## [TASK DETAILS]
Tally up the lines below containing the string "ditampilkan", then write the number alone.
:: DATA PROVIDED
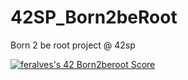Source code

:# 42SP_Born2beRoot
Born 2 be root project @ 42sp

[![feralves's 42 Born2beroot Score](https://badge42.vercel.app/api/v2/cli7l4sim001108mvngbgwmeh/project/2765102)](https://github.com/JaeSeoKim/badge42)
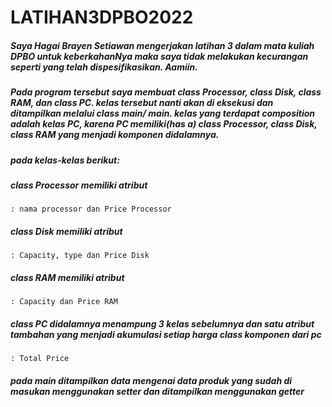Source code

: # LATIHAN3DPBO2022

##### Saya Hagai Brayen Setiawan mengerjakan latihan 3 dalam mata kuliah DPBO untuk keberkahanNya maka saya tidak melakukan kecurangan seperti yang telah dispesifikasikan. Aamiin.

##### Pada program tersebut saya membuat class Processor, class Disk, class RAM, dan class PC. kelas tersebut nanti akan di eksekusi dan ditampilkan melalui class main/ main. kelas yang terdapat composition adalah kelas PC, karena PC memiliki(has a) class Processor, class Disk, class RAM yang menjadi komponen didalamnya.

##### pada kelas-kelas berikut:
##### class Processor memiliki atribut
    : nama processor dan Price Processor
##### class Disk memiliki atribut
    : Capacity, type dan Price Disk
##### class RAM memiliki atribut 
    : Capacity dan Price RAM
##### class PC didalamnya menampung 3 kelas sebelumnya dan satu atribut tambahan yang menjadi akumulasi setiap harga class komponen dari pc
    : Total Price

##### pada main ditampilkan data mengenai data produk yang sudah di masukan menggunakan setter dan ditampilkan menggunakan getter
::::
## [RESULT OF THE EXERCISE]
2